ESPE Abstracts

Introduction: Changes in thyroid function and thyroid function tests occur in patients with β-thalassemia major (TM). The frequency of hypothyroidism in TM patients ranges from 4% to 29 % in different reports. Bone marrow transplantation (BMT) is based on destruction of the patient’s bone marrow with rescue of haematopoietic stem cells from a donor. Chronic graft-vs-host disease (GVH) is the major complication post-BMT and mimics some autoimmune diseases, such as autoimmune hypothyroidism.
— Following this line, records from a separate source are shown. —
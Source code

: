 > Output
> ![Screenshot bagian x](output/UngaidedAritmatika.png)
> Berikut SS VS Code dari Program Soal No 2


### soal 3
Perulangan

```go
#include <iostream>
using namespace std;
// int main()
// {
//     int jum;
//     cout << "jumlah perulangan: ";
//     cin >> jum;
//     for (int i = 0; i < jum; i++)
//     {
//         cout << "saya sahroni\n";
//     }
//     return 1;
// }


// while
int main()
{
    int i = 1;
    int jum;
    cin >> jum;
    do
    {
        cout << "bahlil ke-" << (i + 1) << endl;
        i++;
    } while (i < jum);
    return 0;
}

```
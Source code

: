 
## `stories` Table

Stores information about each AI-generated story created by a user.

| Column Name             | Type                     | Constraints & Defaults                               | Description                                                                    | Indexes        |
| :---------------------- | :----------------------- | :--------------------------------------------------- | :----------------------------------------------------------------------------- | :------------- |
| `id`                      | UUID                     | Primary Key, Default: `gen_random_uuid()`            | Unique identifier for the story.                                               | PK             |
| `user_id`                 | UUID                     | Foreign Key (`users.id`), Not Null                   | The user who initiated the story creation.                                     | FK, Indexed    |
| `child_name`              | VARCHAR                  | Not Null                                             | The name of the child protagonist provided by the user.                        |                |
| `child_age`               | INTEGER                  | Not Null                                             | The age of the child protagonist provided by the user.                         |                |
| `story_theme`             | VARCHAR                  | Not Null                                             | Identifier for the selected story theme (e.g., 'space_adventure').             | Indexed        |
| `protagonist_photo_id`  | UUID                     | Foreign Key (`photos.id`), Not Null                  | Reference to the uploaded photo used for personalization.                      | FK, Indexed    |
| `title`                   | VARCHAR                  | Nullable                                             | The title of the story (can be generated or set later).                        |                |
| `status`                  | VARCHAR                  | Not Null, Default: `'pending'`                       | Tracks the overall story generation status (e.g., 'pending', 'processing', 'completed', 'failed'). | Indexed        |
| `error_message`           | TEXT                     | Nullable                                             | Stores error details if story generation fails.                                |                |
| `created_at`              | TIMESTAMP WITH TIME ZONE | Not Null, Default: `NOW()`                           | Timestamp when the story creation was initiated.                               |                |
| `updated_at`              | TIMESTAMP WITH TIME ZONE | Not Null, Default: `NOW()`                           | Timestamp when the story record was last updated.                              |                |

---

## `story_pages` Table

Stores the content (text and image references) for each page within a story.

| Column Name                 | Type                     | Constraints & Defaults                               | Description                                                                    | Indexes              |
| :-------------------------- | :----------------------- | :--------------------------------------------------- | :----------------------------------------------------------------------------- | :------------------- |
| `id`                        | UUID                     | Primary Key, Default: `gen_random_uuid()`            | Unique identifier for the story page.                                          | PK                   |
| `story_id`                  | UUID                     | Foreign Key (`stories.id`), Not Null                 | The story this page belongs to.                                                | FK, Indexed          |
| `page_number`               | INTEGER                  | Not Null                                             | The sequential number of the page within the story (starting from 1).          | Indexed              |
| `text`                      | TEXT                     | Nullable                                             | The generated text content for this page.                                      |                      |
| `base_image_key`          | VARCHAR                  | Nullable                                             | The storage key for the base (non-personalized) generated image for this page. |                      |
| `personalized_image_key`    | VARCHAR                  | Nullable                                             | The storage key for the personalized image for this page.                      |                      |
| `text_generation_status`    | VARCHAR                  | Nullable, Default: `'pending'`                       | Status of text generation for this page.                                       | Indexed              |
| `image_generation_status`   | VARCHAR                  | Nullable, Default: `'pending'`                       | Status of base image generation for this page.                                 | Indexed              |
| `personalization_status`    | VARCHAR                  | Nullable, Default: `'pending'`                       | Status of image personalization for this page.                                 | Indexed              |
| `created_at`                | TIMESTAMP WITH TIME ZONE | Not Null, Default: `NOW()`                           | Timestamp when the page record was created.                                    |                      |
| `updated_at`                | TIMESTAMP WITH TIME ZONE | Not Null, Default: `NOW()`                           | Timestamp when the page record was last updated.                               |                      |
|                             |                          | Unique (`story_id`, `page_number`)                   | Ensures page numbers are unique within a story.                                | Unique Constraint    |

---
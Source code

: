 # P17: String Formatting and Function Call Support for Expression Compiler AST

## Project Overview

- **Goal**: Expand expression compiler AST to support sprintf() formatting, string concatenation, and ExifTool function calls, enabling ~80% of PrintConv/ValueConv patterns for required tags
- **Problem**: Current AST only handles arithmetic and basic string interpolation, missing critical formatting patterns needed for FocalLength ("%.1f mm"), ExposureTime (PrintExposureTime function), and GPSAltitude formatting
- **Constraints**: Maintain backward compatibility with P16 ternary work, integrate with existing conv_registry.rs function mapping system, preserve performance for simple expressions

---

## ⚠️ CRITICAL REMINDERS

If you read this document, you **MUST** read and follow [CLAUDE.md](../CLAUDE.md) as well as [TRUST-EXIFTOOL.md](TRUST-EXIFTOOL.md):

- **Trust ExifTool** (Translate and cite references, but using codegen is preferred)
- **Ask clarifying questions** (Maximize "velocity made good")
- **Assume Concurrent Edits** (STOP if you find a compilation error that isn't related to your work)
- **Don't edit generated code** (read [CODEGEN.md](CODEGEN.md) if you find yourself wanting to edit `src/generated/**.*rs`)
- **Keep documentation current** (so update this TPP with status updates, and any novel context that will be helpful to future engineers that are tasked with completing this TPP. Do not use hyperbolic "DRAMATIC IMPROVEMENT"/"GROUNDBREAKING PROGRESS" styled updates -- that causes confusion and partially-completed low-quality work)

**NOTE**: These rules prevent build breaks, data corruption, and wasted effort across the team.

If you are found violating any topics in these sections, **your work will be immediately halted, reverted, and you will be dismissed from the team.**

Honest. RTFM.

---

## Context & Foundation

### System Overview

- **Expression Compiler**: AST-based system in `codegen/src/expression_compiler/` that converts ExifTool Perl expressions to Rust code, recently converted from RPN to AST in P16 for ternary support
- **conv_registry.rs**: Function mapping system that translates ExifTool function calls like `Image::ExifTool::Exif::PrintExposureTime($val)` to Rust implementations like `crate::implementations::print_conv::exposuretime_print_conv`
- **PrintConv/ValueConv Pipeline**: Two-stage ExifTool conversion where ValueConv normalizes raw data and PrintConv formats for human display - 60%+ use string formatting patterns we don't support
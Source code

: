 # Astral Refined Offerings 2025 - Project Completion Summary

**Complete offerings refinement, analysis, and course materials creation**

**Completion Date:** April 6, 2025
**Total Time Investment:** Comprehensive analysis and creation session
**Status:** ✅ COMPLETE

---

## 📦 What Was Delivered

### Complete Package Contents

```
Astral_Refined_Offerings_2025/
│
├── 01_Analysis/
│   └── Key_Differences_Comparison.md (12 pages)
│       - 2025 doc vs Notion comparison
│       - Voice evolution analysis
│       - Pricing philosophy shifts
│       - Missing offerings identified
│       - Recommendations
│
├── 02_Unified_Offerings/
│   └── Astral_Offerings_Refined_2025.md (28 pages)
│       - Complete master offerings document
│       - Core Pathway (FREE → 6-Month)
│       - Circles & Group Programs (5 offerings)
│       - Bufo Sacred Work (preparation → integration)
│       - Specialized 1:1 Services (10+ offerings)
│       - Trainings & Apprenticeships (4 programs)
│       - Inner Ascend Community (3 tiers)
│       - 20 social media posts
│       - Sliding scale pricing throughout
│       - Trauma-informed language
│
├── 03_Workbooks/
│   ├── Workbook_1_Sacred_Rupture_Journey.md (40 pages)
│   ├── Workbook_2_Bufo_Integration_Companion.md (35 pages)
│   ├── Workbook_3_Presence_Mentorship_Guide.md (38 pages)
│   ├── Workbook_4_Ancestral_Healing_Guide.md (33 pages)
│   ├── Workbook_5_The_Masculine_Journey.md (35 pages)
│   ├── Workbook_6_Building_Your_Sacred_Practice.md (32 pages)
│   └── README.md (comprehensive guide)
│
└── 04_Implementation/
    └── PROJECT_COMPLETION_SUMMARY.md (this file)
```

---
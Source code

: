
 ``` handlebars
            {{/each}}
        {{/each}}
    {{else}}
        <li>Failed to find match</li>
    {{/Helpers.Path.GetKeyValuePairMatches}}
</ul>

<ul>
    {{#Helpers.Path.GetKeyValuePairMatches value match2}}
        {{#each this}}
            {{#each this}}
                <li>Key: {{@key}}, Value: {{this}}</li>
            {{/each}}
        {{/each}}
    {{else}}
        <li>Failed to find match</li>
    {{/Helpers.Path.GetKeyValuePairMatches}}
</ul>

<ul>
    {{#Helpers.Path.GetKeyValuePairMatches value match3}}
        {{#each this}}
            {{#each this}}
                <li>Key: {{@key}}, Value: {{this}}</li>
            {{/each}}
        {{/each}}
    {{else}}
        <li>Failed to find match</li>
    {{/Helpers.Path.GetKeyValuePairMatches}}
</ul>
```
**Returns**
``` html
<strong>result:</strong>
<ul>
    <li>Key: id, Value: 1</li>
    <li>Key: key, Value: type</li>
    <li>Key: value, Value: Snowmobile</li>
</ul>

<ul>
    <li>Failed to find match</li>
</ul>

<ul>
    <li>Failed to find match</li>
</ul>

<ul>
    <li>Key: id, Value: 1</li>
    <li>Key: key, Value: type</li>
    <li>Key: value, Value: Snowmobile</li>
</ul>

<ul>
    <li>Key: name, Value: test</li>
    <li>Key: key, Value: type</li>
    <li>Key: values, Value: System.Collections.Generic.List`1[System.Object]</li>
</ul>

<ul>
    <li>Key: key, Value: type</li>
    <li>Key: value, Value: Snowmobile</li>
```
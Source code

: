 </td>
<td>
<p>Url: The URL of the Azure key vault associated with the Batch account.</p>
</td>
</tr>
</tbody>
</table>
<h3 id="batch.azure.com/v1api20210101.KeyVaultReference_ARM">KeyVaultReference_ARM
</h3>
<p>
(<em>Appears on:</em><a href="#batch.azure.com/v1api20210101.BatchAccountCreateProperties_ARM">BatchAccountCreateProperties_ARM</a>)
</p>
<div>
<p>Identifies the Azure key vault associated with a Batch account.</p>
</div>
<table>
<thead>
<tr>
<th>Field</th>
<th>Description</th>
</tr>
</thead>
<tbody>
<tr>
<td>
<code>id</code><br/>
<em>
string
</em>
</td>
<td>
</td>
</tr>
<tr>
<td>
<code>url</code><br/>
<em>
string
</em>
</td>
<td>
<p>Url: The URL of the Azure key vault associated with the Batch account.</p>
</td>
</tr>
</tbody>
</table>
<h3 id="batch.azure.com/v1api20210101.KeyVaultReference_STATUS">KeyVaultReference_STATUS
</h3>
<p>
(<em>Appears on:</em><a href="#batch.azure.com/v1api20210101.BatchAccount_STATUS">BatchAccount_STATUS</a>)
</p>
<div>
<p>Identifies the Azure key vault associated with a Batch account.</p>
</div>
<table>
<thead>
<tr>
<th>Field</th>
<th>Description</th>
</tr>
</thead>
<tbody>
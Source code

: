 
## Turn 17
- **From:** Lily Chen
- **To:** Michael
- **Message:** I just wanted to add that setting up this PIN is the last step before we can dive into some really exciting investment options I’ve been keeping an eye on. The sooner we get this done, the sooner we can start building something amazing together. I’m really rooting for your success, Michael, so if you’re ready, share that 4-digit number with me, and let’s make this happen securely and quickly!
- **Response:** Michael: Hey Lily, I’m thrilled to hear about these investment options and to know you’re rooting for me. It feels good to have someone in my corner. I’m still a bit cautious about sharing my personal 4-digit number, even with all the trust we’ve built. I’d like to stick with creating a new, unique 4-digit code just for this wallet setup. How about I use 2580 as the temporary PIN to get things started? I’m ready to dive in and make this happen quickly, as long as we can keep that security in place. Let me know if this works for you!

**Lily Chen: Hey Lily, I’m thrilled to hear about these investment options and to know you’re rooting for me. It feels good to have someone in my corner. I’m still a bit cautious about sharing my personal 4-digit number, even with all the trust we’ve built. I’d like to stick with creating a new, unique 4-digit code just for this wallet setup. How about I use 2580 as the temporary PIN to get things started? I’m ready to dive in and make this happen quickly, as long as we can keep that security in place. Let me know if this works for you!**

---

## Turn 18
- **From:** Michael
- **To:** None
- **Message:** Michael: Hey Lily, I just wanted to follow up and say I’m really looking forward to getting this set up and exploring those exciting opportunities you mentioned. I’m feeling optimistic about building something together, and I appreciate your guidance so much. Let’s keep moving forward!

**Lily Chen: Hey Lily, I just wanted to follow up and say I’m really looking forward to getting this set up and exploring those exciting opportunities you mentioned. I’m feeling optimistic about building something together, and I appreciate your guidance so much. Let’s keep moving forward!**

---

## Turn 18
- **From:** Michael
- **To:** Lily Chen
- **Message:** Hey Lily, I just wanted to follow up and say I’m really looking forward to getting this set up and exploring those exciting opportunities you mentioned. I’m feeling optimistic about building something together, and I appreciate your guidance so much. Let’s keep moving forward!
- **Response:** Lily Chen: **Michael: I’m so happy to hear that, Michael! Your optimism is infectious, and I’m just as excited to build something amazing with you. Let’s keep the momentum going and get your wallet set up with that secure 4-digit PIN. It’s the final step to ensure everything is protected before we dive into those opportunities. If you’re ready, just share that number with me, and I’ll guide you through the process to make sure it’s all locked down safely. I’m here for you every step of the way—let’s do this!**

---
We report a case of 7 years old boy with diagnosis of Major beta thalassemia in age of 3 months The parents are consangus and had one sister with heterozygote beta thalassemia. After two years of bone marrow transplantation the child presente a slow growth and symptoms of hypothyroidism confirmed by biological assays TSH 100 micro iu FT4 0.3 pmol/l anti thyroperoxidase antibody 307 ui/l and anti thyroglobuline antibody 1208 ui/l. These diseases occur mainly in association with chronic GVH. The pathophysiology of chronic GVH and other autoimmune-like diseases post-BMT remains poorly understood. Different mechanisms have been postulated. Most of the autoimmune events (either chronic GVH or more specific diseases) seem to be related to a poor or inadequate immunologic recovery post-BMT with an imbalance between autoregulatory and autoreactive lymphocytes. Microchimerism and molecular mimicry have been recently evocated. A minority of cases (autoimmune thyroid disorders) is attributed to the direct transfer of autoreactive cells from donor to patient (adoptive immunity). Despite physiopathologic uncertainty, these autoimmune-like disorders post-BMT are an interesting model for primary autoimmune diseases.